Star

Building on aarch64 and running tests

Hello!
First I was trying to build nebulagraph on 4GB Raspberry Pi 4 and selected the latest branch looking like stable from github. It was 1.2.0. However there were issues - cmake was downloading some x86_64 (prebuilt?) stuff instead of aarch64. Fortunately I was more successful with master branch - it compiled successfully from the first time.

However I’m a bit stuck with running tests. They tell me:

         69 - query_engine_test (Failed)
         71 - data_test (Failed)
         76 - delete_vertices_sentence_test (Failed)
         78 - update_test (Failed)
         84 - index_test (Failed)
        109 - checkpoint_test (Failed)

I’m building and running inside of docker container which has all dependencies mentioned in a building manual.

I thought: okay it’s probably either aarch64 or docker issue and build master on x86_64 using the same docker image as I’ve created for aarch64. And there are also failing tests:

         69 - query_engine_test (Failed)
         71 - data_test (Failed)
         78 - update_test (Failed)

Running tests outside docker on x86_64 turns into failing slightly different test list:

         14 - network_utils_test (Failed)
         71 - data_test (Failed)
         78 - update_test (Failed)

Revisions master branch used for building:
b7582e28fc31528aa0104ad15c9dfd58b5dd4799
both for aarch64 and x86_64.

BTW there are lots of publications and discussions about v2 rc but I didn’t find any branches or tags containing 2.0 at github.
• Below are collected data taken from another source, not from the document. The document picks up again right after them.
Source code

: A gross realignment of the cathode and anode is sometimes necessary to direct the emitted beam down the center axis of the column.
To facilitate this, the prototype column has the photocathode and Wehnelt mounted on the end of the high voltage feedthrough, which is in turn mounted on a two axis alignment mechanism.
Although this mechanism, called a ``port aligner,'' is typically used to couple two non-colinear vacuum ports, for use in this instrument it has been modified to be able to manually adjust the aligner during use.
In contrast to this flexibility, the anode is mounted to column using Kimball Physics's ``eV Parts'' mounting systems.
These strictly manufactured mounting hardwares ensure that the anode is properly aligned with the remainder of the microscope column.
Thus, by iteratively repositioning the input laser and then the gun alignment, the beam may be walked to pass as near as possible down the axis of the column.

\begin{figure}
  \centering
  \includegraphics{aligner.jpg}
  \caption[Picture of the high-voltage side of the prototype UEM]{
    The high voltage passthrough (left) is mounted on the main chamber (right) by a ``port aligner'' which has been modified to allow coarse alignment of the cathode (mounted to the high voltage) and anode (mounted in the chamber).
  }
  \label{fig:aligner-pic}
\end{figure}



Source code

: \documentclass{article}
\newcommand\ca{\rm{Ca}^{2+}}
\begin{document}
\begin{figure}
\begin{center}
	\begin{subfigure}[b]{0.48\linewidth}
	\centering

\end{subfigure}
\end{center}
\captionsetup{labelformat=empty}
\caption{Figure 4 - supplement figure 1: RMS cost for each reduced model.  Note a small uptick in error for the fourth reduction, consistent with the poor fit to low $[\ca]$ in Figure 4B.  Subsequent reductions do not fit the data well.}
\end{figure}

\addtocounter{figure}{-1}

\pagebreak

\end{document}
Moreover I event don’t know which version I was building - ./bin/nebula --version prints just a git revision

Thanks for your questions!
The query_engine_test /the data_test/update_test test failed, maybe because the test includes the timezone test, the test data use the fixed timezone, so it the test environment’s timezone is not +08:00, it will check failed.

Could you provide the error log of other failed tests? You can run the failed test, and it will print the error test.
such as

./bin/test/network_utils_test

Hm, today running on aarch64 (+ inside of docker container) gives me less failures, quite strange:
69 - query_engine_test (Failed)
71 - data_test (Failed)
78 - update_test (Failed)
84 - index_test (Failed)

Detailed:
> bin/test/query_engine_test
[ FAILED ] 3 tests, listed below:
[ FAILED ] SchemaTest.issue2009
[ FAILED ] SchemaIssue1987/SchemaTestIssue1987.issue1987/0, where GetParam() = “TAG”
[ FAILED ] SchemaIssue1987/SchemaTestIssue1987.issue1987/1, where GetParam() = “EDGE”
> bin/test/data_test
[ FAILED ] 2 tests, listed below:
[ FAILED ] DataTest.InsertTest
[ FAILED ] DataTest.InsertWithDefaultValueTest
> bin/test/update_test
[ FAILED ] 1 test, listed below:
[ FAILED ] UpsertTest.EdgeNotExists
> bin/test/index_test
[ PASSED ] 8 tests. // WHAT ??? :slight_smile:

Running ctest without -j4 really produces only 3 suite errors - index_text is now ok.
Maybe it failed with -j4 because of lack of memory for example.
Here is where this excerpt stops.